From the data below, return the exact lines starting at the line containing "fibre $L(v)=y$. If" and ending at the line containing "The $X(\ker L)$", both included, and nothing else.

(Source material begins)

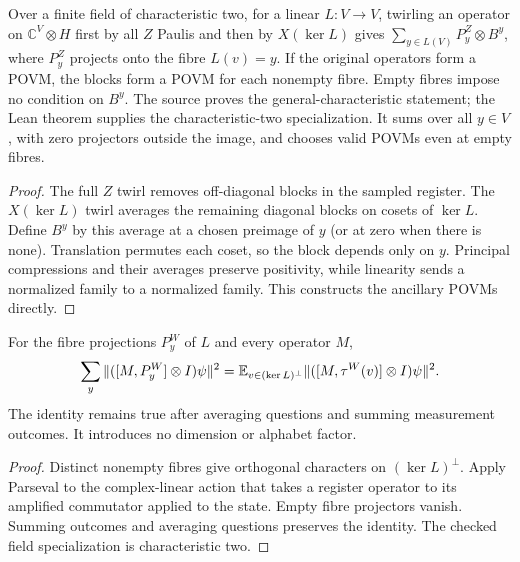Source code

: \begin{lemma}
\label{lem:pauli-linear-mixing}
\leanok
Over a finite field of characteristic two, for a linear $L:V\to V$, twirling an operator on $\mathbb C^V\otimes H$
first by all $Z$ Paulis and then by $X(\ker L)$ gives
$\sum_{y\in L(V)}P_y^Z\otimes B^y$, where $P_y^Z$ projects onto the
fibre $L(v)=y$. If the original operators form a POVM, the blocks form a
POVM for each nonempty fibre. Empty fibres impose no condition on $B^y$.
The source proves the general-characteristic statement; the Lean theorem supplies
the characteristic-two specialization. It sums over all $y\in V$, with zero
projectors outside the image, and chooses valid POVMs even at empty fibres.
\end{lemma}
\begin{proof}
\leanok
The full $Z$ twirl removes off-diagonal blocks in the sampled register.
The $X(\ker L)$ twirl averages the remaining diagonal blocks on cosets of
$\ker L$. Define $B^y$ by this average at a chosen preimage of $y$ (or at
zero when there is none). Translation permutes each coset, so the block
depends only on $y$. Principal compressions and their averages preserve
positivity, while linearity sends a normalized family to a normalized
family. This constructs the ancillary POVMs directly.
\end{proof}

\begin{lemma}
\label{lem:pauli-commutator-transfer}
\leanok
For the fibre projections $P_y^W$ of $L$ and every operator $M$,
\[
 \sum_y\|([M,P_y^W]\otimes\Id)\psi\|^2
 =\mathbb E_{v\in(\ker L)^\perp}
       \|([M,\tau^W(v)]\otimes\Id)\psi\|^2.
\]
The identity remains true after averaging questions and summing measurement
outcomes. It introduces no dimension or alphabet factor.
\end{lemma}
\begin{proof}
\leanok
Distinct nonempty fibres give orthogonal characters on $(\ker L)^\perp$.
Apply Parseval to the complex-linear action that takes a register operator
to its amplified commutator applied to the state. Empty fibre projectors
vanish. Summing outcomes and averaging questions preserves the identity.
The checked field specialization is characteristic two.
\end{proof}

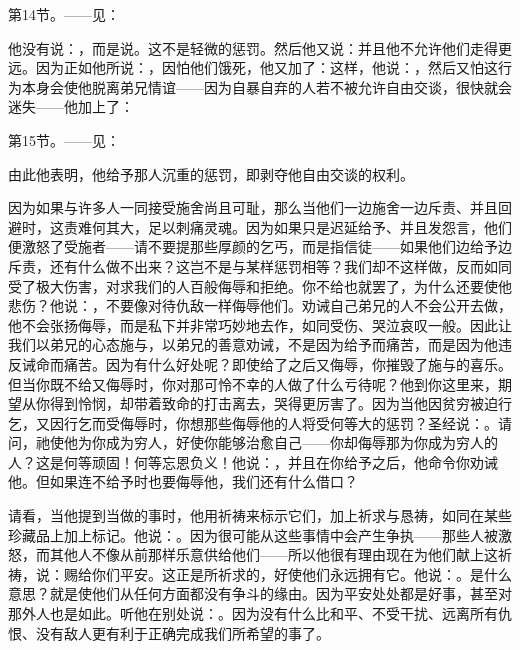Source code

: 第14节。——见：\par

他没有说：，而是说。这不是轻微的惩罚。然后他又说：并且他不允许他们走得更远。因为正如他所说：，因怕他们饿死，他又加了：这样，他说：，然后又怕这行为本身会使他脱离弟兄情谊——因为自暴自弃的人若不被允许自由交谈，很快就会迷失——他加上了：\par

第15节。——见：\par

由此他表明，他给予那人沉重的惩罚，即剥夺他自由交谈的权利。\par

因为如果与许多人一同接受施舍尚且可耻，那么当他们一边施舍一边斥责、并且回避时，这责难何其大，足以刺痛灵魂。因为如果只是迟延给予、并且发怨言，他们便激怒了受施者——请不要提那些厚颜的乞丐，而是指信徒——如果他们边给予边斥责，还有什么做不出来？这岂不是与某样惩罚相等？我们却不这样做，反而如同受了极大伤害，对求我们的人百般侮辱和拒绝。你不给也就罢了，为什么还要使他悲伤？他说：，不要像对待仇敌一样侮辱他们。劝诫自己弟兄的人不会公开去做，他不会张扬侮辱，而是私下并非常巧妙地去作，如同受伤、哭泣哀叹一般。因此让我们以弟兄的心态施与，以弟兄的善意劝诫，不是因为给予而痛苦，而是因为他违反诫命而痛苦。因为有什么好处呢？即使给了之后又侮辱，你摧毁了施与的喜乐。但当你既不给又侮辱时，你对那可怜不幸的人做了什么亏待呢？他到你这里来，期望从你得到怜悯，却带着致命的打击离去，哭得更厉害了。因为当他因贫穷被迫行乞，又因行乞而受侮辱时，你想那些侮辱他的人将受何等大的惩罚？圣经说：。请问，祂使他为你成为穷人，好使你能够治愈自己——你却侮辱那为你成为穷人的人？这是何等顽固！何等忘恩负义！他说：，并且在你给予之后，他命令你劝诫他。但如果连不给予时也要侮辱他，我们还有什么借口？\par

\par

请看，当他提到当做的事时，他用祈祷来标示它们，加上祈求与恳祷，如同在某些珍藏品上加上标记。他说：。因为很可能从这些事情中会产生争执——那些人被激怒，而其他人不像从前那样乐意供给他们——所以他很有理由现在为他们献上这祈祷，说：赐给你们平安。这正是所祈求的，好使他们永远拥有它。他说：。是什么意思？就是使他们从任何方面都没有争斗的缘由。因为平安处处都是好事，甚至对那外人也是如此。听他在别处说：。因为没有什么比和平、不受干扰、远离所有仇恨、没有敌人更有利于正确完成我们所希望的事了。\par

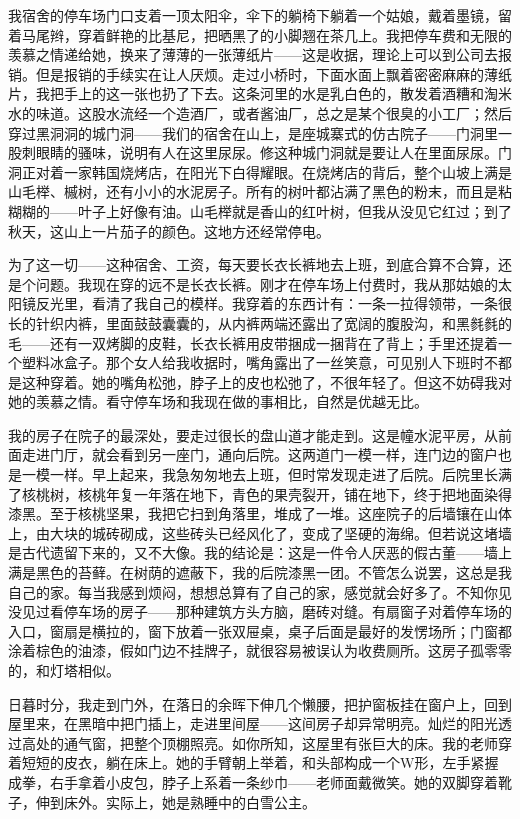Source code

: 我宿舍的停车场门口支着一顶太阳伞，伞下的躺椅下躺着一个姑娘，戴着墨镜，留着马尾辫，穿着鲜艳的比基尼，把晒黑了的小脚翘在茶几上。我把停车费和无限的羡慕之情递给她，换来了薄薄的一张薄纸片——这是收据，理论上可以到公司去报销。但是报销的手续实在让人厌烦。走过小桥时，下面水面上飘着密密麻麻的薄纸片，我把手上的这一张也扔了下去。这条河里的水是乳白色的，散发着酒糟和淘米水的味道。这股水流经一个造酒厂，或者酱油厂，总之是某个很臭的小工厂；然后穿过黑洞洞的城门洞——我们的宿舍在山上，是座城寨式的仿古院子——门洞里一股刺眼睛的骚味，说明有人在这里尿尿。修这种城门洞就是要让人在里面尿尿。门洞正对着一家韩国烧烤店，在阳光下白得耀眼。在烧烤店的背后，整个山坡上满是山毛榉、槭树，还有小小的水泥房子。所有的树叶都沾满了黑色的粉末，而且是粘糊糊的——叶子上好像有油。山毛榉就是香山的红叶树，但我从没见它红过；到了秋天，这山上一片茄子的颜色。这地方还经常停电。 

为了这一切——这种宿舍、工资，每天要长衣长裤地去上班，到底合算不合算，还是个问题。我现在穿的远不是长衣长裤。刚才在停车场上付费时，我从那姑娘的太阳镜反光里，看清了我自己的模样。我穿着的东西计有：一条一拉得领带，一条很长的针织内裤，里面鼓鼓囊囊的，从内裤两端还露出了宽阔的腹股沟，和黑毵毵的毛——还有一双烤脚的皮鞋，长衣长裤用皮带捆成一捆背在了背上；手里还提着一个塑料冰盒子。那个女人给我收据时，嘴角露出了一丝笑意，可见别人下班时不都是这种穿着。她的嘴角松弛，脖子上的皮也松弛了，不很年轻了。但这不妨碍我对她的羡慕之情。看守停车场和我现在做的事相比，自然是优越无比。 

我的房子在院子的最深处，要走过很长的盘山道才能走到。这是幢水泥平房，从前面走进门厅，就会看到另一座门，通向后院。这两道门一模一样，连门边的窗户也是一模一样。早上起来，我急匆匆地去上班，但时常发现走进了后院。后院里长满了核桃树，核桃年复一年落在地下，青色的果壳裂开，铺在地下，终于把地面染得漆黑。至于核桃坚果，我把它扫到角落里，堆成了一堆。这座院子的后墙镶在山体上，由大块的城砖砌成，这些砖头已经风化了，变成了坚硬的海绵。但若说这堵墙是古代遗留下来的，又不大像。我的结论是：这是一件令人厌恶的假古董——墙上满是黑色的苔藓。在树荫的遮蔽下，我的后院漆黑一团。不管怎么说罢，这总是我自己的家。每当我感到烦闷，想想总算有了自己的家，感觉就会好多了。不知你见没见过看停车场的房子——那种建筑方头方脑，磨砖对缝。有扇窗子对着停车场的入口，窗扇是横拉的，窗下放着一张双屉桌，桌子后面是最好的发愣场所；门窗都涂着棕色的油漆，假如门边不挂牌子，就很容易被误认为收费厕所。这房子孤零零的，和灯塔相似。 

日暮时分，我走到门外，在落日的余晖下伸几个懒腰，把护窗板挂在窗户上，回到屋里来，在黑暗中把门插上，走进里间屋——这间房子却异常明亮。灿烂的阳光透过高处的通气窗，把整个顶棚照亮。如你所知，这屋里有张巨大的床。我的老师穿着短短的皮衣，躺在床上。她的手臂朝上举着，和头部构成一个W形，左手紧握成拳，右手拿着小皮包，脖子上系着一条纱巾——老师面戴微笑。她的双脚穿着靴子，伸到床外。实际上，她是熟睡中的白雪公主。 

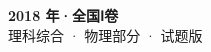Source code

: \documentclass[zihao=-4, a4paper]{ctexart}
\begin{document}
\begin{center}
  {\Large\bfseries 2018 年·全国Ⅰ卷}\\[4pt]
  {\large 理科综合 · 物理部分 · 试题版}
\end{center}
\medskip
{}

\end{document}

(Source material ends)

[Reply]:
fibre $L(v)=y$. If the original operators form a POVM, the blocks form a
POVM for each nonempty fibre. Empty fibres impose no condition on $B^y$.
The source proves the general-characteristic statement; the Lean theorem supplies
the characteristic-two specialization. It sums over all $y\in V$, with zero
projectors outside the image, and chooses valid POVMs even at empty fibres.
\end{lemma}
\begin{proof}
\leanok
The full $Z$ twirl removes off-diagonal blocks in the sampled register.
The $X(\ker L)$ twirl averages the remaining diagonal blocks on cosets of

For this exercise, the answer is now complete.